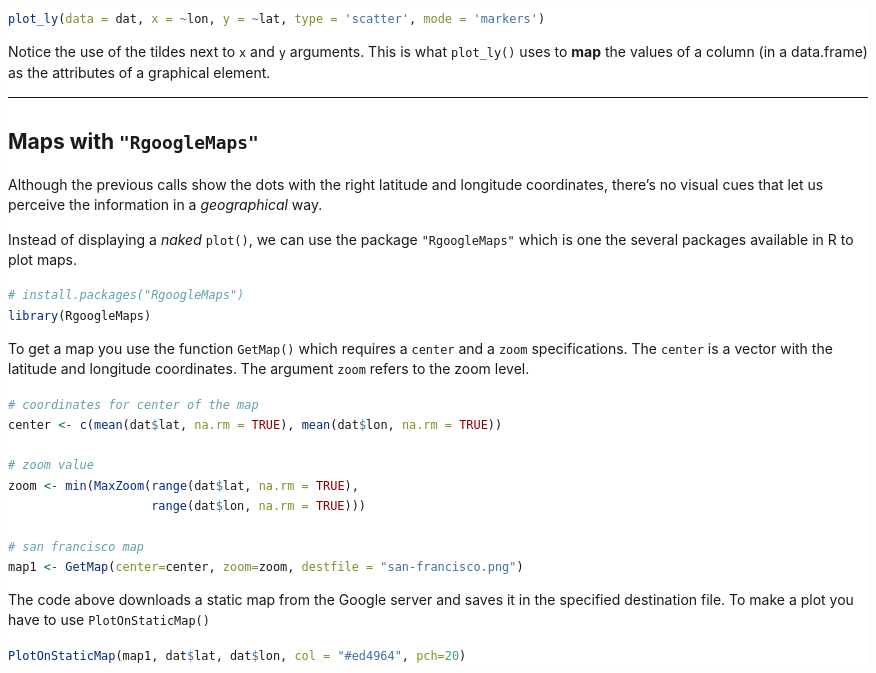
 ``` r
plot_ly(data = dat, x = ~lon, y = ~lat, type = 'scatter', mode = 'markers')
```

Notice the use of the tildes next to `x` and `y` arguments. This is what
`plot_ly()` uses to **map** the values of a column (in a data.frame) as
the attributes of a graphical element.

-----

## Maps with `"RgoogleMaps"`

Although the previous calls show the dots with the right latitude and
longitude coordinates, there’s no visual cues that let us perceive the
information in a *geographical* way.

Instead of displaying a *naked* `plot()`, we can use the package
`"RgoogleMaps"` which is one the several packages available in R to plot
maps.

``` r
# install.packages("RgoogleMaps")
library(RgoogleMaps)
```

To get a map you use the function `GetMap()` which requires a `center`
and a `zoom` specifications. The `center` is a vector with the latitude
and longitude coordinates. The argument `zoom` refers to the zoom level.

``` r
# coordinates for center of the map
center <- c(mean(dat$lat, na.rm = TRUE), mean(dat$lon, na.rm = TRUE))

# zoom value
zoom <- min(MaxZoom(range(dat$lat, na.rm = TRUE), 
                    range(dat$lon, na.rm = TRUE)))

# san francisco map
map1 <- GetMap(center=center, zoom=zoom, destfile = "san-francisco.png")
```

The code above downloads a static map from the Google server and saves
it in the specified destination file. To make a plot you have to use
`PlotOnStaticMap()`

``` r
PlotOnStaticMap(map1, dat$lat, dat$lon, col = "#ed4964", pch=20)
```
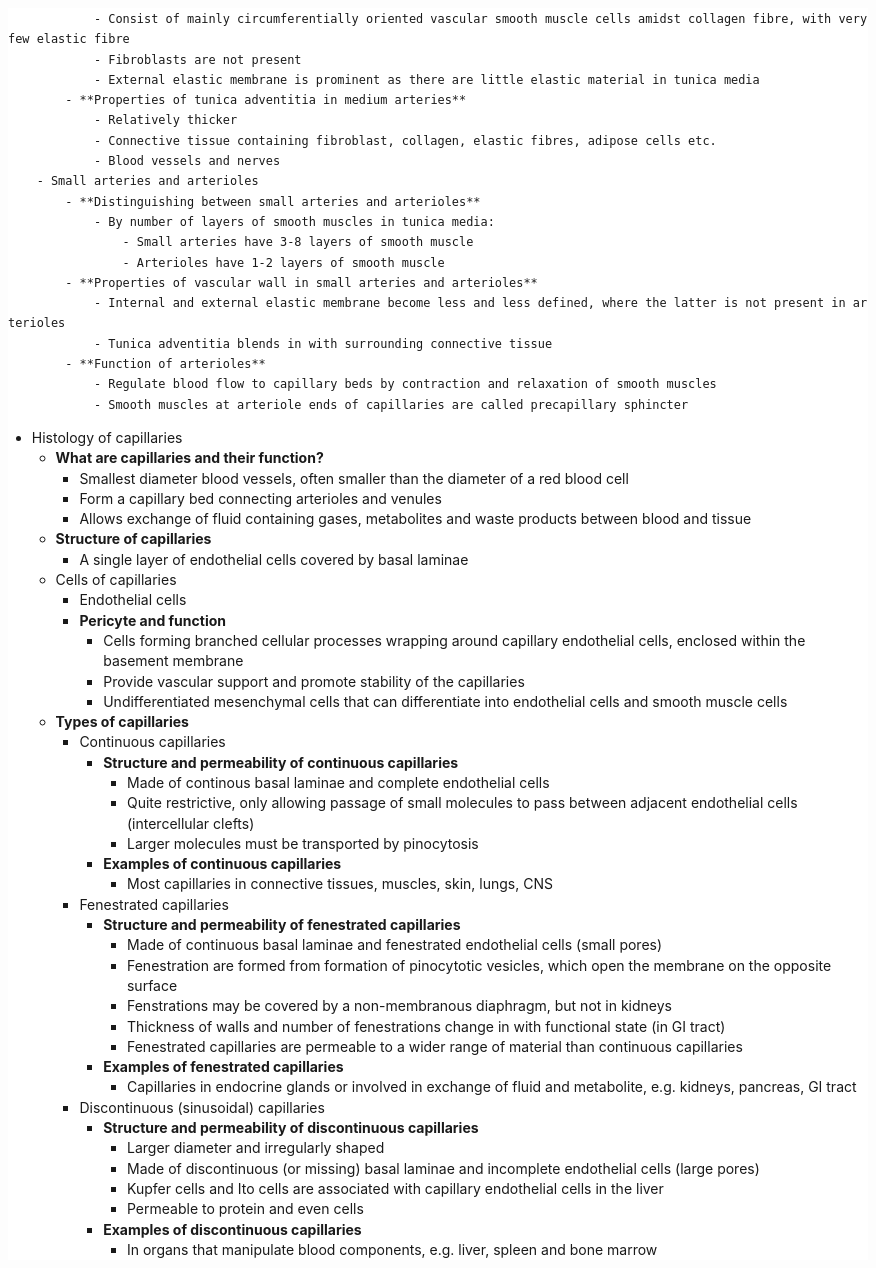                 - Consist of mainly circumferentially oriented vascular smooth muscle cells amidst collagen fibre, with very few elastic fibre
                - Fibroblasts are not present
                - External elastic membrane is prominent as there are little elastic material in tunica media
            - **Properties of tunica adventitia in medium arteries**
                - Relatively thicker
                - Connective tissue containing fibroblast, collagen, elastic fibres, adipose cells etc.
                - Blood vessels and nerves
        - Small arteries and arterioles
            - **Distinguishing between small arteries and arterioles**
                - By number of layers of smooth muscles in tunica media:
                    - Small arteries have 3-8 layers of smooth muscle
                    - Arterioles have 1-2 layers of smooth muscle
            - **Properties of vascular wall in small arteries and arterioles**
                - Internal and external elastic membrane become less and less defined, where the latter is not present in arterioles
                - Tunica adventitia blends in with surrounding connective tissue
            - **Function of arterioles**
                - Regulate blood flow to capillary beds by contraction and relaxation of smooth muscles
                - Smooth muscles at arteriole ends of capillaries are called precapillary sphincter
- Histology of capillaries
    - **What are capillaries and their function?**
        - Smallest diameter blood vessels, often smaller than the diameter of a red blood cell
        - Form a capillary bed connecting arterioles and venules
        - Allows exchange of fluid containing gases, metabolites and waste products between blood and tissue
    - **Structure of capillaries**
        - A single layer of endothelial cells covered by basal laminae
    - Cells of capillaries
        - Endothelial cells
        - **Pericyte and function**
            - Cells forming branched cellular processes wrapping around capillary endothelial cells, enclosed within the basement membrane
            - Provide vascular support and promote stability of the capillaries
            - Undifferentiated mesenchymal cells that can differentiate into endothelial cells and smooth muscle cells
    - **Types of capillaries**
        - Continuous capillaries
            - **Structure and permeability of continuous capillaries**
                - Made of continous basal laminae and complete endothelial cells
                - Quite restrictive, only allowing passage of small molecules to pass between adjacent endothelial cells (intercellular clefts)
                - Larger molecules must be transported by pinocytosis
            - **Examples of continuous capillaries**
                - Most capillaries in connective tissues, muscles, skin, lungs, CNS
        - Fenestrated capillaries
            - **Structure and permeability of fenestrated capillaries**
                - Made of continuous basal laminae and fenestrated endothelial cells (small pores)
                - Fenestration are formed from formation of pinocytotic vesicles, which open the membrane on the opposite surface
                - Fenstrations may be covered by a non-membranous diaphragm, but not in kidneys
                - Thickness of walls and number of fenestrations change in with functional state (in GI tract)
                - Fenestrated capillaries are permeable to a wider range of material than continuous capillaries
            - **Examples of fenestrated capillaries**
                - Capillaries in endocrine glands or involved in exchange of fluid and metabolite, e.g. kidneys, pancreas, GI tract
        - Discontinuous (sinusoidal) capillaries
            - **Structure and permeability of discontinuous capillaries**
                - Larger diameter and irregularly shaped
                - Made of discontinuous (or missing) basal laminae and incomplete endothelial cells (large pores)
                - Kupfer cells and Ito cells are associated with capillary endothelial cells in the liver
                - Permeable to protein and even cells
            - **Examples of discontinuous capillaries**
                - In organs that manipulate blood components, e.g. liver, spleen and bone marrow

> **WHAT YOU ARE ASKED TO DO**
In the reply, every line of the material above is to be reproduced verbatim, and the images are to be left out.

> **RESPONSE**
 ``` r
plot_ly(data = dat, x = ~lon, y = ~lat, type = 'scatter', mode = 'markers')
```

Notice the use of the tildes next to `x` and `y` arguments. This is what
`plot_ly()` uses to **map** the values of a column (in a data.frame) as
the attributes of a graphical element.

-----

## Maps with `"RgoogleMaps"`

Although the previous calls show the dots with the right latitude and
longitude coordinates, there’s no visual cues that let us perceive the
information in a *geographical* way.

Instead of displaying a *naked* `plot()`, we can use the package
`"RgoogleMaps"` which is one the several packages available in R to plot
maps.

``` r
# install.packages("RgoogleMaps")
library(RgoogleMaps)
```

To get a map you use the function `GetMap()` which requires a `center`
and a `zoom` specifications. The `center` is a vector with the latitude
and longitude coordinates. The argument `zoom` refers to the zoom level.

``` r
# coordinates for center of the map
center <- c(mean(dat$lat, na.rm = TRUE), mean(dat$lon, na.rm = TRUE))

# zoom value
zoom <- min(MaxZoom(range(dat$lat, na.rm = TRUE), 
                    range(dat$lon, na.rm = TRUE)))

# san francisco map
map1 <- GetMap(center=center, zoom=zoom, destfile = "san-francisco.png")
```

The code above downloads a static map from the Google server and saves
it in the specified destination file. To make a plot you have to use
`PlotOnStaticMap()`

``` r
PlotOnStaticMap(map1, dat$lat, dat$lon, col = "#ed4964", pch=20)
```
                 - Consist of mainly circumferentially oriented vascular smooth muscle cells amidst collagen fibre, with very few elastic fibre
                - Fibroblasts are not present
                - External elastic membrane is prominent as there are little elastic material in tunica media
            - **Properties of tunica adventitia in medium arteries**
                - Relatively thicker
                - Connective tissue containing fibroblast, collagen, elastic fibres, adipose cells etc.
                - Blood vessels and nerves
        - Small arteries and arterioles
            - **Distinguishing between small arteries and arterioles**
                - By number of layers of smooth muscles in tunica media:
                    - Small arteries have 3-8 layers of smooth muscle
                    - Arterioles have 1-2 layers of smooth muscle
            - **Properties of vascular wall in small arteries and arterioles**
                - Internal and external elastic membrane become less and less defined, where the latter is not present in arterioles
                - Tunica adventitia blends in with surrounding connective tissue
            - **Function of arterioles**
                - Regulate blood flow to capillary beds by contraction and relaxation of smooth muscles
                - Smooth muscles at arteriole ends of capillaries are called precapillary sphincter
- Histology of capillaries
    - **What are capillaries and their function?**
        - Smallest diameter blood vessels, often smaller than the diameter of a red blood cell
        - Form a capillary bed connecting arterioles and venules
        - Allows exchange of fluid containing gases, metabolites and waste products between blood and tissue
    - **Structure of capillaries**
        - A single layer of endothelial cells covered by basal laminae
    - Cells of capillaries
        - Endothelial cells
        - **Pericyte and function**
            - Cells forming branched cellular processes wrapping around capillary endothelial cells, enclosed within the basement membrane
            - Provide vascular support and promote stability of the capillaries
            - Undifferentiated mesenchymal cells that can differentiate into endothelial cells and smooth muscle cells
    - **Types of capillaries**
        - Continuous capillaries
            - **Structure and permeability of continuous capillaries**
                - Made of continous basal laminae and complete endothelial cells
                - Quite restrictive, only allowing passage of small molecules to pass between adjacent endothelial cells (intercellular clefts)
                - Larger molecules must be transported by pinocytosis
            - **Examples of continuous capillaries**
                - Most capillaries in connective tissues, muscles, skin, lungs, CNS
        - Fenestrated capillaries
            - **Structure and permeability of fenestrated capillaries**
                - Made of continuous basal laminae and fenestrated endothelial cells (small pores)
                - Fenestration are formed from formation of pinocytotic vesicles, which open the membrane on the opposite surface
                - Fenstrations may be covered by a non-membranous diaphragm, but not in kidneys
                - Thickness of walls and number of fenestrations change in with functional state (in GI tract)
                - Fenestrated capillaries are permeable to a wider range of material than continuous capillaries
            - **Examples of fenestrated capillaries**
                - Capillaries in endocrine glands or involved in exchange of fluid and metabolite, e.g. kidneys, pancreas, GI tract
        - Discontinuous (sinusoidal) capillaries
            - **Structure and permeability of discontinuous capillaries**
                - Larger diameter and irregularly shaped
                - Made of discontinuous (or missing) basal laminae and incomplete endothelial cells (large pores)
                - Kupfer cells and Ito cells are associated with capillary endothelial cells in the liver
                - Permeable to protein and even cells
            - **Examples of discontinuous capillaries**
                - In organs that manipulate blood components, e.g. liver, spleen and bone marrow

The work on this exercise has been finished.